# [Task description]
Among the entries below, which lines include the string "function"? Show each one.
─── Information shown ───
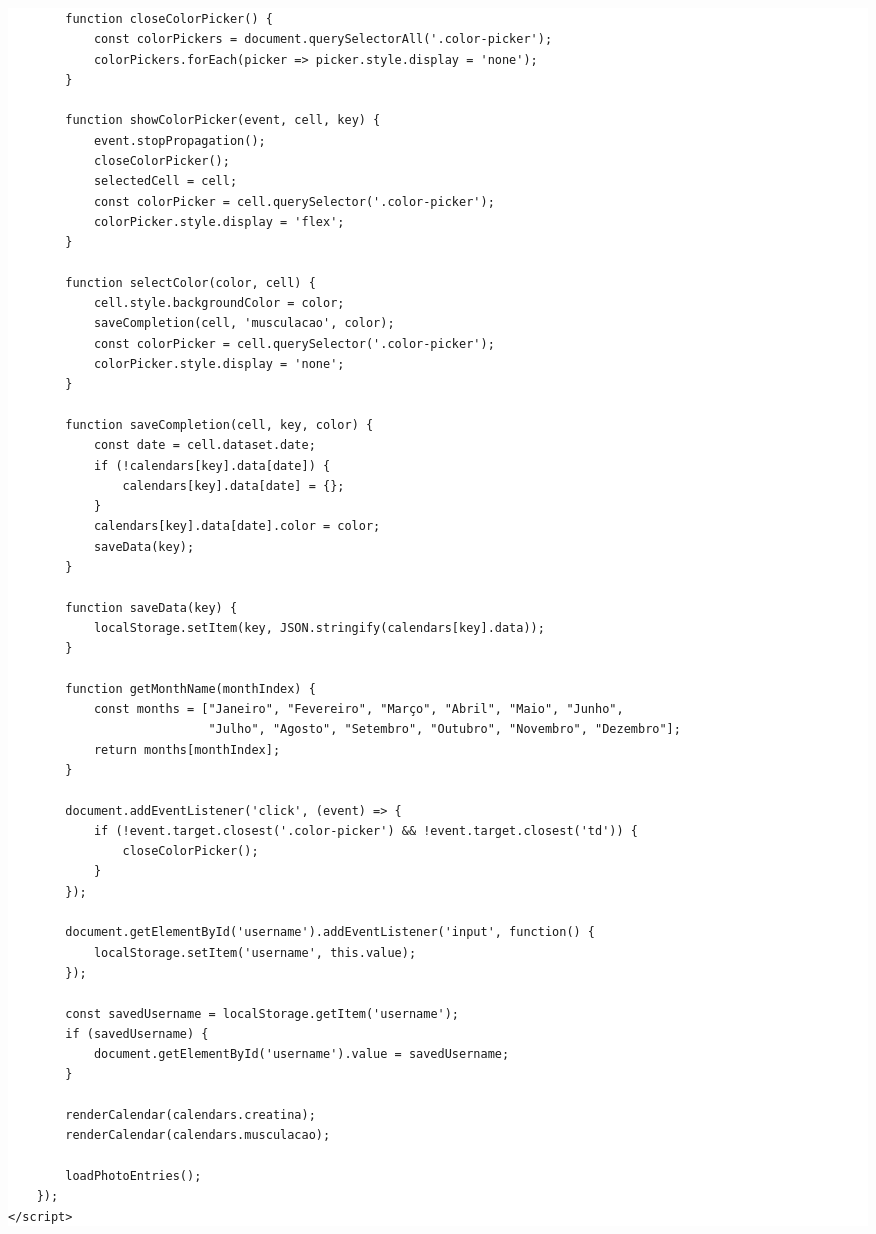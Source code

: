             function closeColorPicker() {
                const colorPickers = document.querySelectorAll('.color-picker');
                colorPickers.forEach(picker => picker.style.display = 'none');
            }

            function showColorPicker(event, cell, key) {
                event.stopPropagation();
                closeColorPicker();
                selectedCell = cell;
                const colorPicker = cell.querySelector('.color-picker');
                colorPicker.style.display = 'flex';
            }

            function selectColor(color, cell) {
                cell.style.backgroundColor = color;
                saveCompletion(cell, 'musculacao', color);
                const colorPicker = cell.querySelector('.color-picker');
                colorPicker.style.display = 'none';
            }

            function saveCompletion(cell, key, color) {
                const date = cell.dataset.date;
                if (!calendars[key].data[date]) {
                    calendars[key].data[date] = {};
                }
                calendars[key].data[date].color = color;
                saveData(key);
            }

            function saveData(key) {
                localStorage.setItem(key, JSON.stringify(calendars[key].data));
            }

            function getMonthName(monthIndex) {
                const months = ["Janeiro", "Fevereiro", "Março", "Abril", "Maio", "Junho",
                                "Julho", "Agosto", "Setembro", "Outubro", "Novembro", "Dezembro"];
                return months[monthIndex];
            }

            document.addEventListener('click', (event) => {
                if (!event.target.closest('.color-picker') && !event.target.closest('td')) {
                    closeColorPicker();
                }
            });

            document.getElementById('username').addEventListener('input', function() {
                localStorage.setItem('username', this.value);
            });

            const savedUsername = localStorage.getItem('username');
            if (savedUsername) {
                document.getElementById('username').value = savedUsername;
            }

            renderCalendar(calendars.creatina);
            renderCalendar(calendars.musculacao);

            loadPhotoEntries();
        });
    </script>
</body>
</html>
───
# [Your response]
:             function closeColorPicker() {
            function showColorPicker(event, cell, key) {
            function selectColor(color, cell) {
            function saveCompletion(cell, key, color) {
            function saveData(key) {
            function getMonthName(monthIndex) {
            document.getElementById('username').addEventListener('input', function() {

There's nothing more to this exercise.